У меня хранятся эти пожелтевшие от времени газетные вырезки. И удивляешься, какую силу имела в то время публикация в «Правде», она была намного весомее научной статьи в престижном журнале.

Так на чём же строилась система доказательств, подтверждавших необходимость запрета 1969 года? Исключительно на снижении добычи. Причём неким рубежом, красной чертой опасности, стал годовой вылов омуля ниже 1 тыс. тонн. Такого уровня, в прошлую депрессию достигли в 1968 году, а в нынешнюю – в 2014 году.

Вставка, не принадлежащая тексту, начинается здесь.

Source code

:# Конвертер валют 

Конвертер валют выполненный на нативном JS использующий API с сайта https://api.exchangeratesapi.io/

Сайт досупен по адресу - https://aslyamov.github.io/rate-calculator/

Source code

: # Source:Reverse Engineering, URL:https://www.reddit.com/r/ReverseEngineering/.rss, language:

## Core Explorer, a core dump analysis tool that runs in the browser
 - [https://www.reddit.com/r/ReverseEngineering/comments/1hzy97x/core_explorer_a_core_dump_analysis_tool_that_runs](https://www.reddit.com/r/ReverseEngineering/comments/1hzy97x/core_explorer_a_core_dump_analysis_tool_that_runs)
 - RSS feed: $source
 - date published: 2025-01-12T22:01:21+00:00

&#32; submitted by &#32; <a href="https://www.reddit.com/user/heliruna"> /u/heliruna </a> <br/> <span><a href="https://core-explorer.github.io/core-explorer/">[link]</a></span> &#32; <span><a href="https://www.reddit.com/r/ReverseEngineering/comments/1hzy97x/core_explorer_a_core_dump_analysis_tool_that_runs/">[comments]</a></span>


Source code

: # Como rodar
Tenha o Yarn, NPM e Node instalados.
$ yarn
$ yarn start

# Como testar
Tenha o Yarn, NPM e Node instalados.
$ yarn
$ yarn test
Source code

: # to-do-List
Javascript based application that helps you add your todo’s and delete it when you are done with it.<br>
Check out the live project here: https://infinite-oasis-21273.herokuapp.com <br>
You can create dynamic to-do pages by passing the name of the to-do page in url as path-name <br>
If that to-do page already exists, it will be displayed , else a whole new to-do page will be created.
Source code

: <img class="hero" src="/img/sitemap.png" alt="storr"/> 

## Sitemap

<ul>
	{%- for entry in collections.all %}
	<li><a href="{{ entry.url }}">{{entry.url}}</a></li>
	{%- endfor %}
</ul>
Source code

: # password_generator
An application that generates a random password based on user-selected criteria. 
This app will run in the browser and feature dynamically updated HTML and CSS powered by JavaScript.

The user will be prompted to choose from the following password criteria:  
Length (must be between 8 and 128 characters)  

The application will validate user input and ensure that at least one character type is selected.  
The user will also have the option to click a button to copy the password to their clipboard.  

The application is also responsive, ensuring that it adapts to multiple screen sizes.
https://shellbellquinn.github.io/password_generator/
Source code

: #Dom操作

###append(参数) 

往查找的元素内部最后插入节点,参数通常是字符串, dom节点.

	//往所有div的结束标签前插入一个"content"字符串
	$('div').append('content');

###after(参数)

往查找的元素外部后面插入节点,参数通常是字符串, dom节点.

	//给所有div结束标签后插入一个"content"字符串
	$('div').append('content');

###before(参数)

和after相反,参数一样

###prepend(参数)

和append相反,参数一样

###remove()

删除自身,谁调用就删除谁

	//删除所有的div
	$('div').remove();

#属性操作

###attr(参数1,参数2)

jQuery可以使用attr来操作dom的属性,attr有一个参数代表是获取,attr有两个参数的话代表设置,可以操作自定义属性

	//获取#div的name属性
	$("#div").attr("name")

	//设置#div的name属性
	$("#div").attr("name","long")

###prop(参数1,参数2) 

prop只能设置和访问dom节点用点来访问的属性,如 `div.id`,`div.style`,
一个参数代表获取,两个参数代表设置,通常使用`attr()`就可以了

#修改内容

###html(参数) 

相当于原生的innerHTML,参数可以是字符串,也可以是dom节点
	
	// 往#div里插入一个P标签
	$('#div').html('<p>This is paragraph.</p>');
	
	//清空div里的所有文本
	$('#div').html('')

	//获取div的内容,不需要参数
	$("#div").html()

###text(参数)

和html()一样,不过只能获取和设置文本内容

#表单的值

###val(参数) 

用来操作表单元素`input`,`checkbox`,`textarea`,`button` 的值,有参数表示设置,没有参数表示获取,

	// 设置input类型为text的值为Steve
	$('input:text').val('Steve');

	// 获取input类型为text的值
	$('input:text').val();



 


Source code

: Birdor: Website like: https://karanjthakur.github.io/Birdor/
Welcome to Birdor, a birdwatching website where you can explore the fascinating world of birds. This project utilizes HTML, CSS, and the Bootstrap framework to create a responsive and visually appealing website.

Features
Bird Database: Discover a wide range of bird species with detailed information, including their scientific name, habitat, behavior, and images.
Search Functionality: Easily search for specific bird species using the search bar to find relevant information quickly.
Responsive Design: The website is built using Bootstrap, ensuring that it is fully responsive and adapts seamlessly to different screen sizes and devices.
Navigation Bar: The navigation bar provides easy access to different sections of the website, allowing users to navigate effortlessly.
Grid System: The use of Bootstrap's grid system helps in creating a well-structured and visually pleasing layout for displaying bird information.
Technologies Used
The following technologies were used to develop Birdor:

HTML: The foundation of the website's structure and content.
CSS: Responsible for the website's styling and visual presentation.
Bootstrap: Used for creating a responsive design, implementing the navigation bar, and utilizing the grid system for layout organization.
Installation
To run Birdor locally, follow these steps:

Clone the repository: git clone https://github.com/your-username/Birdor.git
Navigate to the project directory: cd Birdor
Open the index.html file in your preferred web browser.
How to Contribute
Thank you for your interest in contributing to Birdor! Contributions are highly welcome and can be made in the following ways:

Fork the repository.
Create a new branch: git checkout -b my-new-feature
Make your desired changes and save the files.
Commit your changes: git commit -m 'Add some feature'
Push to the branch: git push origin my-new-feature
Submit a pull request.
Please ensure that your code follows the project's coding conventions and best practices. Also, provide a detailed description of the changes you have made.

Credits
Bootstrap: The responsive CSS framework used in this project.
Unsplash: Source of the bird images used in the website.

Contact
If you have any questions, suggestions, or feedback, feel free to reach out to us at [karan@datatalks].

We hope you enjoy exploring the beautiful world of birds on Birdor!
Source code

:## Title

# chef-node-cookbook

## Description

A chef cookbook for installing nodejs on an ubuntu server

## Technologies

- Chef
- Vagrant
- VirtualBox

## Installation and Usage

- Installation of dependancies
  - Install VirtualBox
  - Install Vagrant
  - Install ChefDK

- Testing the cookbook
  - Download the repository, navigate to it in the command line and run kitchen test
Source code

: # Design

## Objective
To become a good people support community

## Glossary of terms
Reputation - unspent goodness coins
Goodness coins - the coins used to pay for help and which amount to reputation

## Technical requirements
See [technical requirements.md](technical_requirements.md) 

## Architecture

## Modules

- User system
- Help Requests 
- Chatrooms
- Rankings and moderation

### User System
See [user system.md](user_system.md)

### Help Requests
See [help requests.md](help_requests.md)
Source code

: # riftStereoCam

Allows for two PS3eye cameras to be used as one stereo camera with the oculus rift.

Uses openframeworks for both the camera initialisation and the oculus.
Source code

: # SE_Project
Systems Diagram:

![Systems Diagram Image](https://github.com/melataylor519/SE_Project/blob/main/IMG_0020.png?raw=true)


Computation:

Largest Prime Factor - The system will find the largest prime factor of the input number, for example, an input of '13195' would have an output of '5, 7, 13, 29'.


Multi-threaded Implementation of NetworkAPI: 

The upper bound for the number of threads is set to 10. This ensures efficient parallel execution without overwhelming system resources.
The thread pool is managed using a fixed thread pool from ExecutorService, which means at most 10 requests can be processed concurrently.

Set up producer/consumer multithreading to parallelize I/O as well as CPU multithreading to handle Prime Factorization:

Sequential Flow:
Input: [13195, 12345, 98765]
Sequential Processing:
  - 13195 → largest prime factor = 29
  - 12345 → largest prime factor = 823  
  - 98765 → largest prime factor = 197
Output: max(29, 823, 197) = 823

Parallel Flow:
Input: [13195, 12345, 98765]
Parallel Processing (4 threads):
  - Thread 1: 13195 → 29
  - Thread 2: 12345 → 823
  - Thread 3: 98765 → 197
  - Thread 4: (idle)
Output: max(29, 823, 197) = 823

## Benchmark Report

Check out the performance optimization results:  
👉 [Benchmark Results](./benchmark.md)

Конечно, искушённый читатель скажет: это официальная статистика, которая не отражает реального положения дел, ведь существует и неучтённый вылов. И будет прав. Предлагаю пока в эти дебри не углубляться.

Меня, как бывшего рыбовода, интересуют в первую очередь масштабы искусственного воспроизводства омуля, как индикатор состояния его запасов. Когда-то по этому показателю мы были мировыми лидерами. А сейчас?

Всё познаётся в сравнении. В первый год прошлого запретного периода (то есть в 1969-м) на единственном в то время Большереченском рыбоводном заводе было заложено на инкубацию 548 млн шт. икры омуля. А в первый год нынешнего запрета тремя заводами (Большереченский, Селенгинский, Баргузинский) только 121,5 млн штук живой икры, что в 4 раза меньше. Причина одна – дефицит производителей.

«Сказки дядюшки Римуса»

А как же объясняется это явное противоречие: запасы омуля как будто большие, а нерестовое стадо при этом мизерное. Вот любопытный ихтиологический пассаж академика Тулохонова из «Служебной записки в связи с введением запрета на вылов омуля на оз. Байкал» за 16.10.2017г.: «Нерестовые реки оз. Байкал в условиях дефицита атмосферных осадков почти на треть снизили объём стока, уменьшилась и скорость водного потока, соответственно увеличилась температура речной воды. В этих условиях нерест омуля приобрёл новые качества. Прежде всего, на нерест в реки с неблагоприятными условиями пошла небольшая и самая продуктивная часть стада, достигшая максимальной зрелости. Между тем, основная масса омуля находится на глубине и ждёт более комфортных условий для нереста. И вполне может сложиться такая ситуация, когда нормальный цикл развития икры остановится, и омуль на нерест не пойдёт».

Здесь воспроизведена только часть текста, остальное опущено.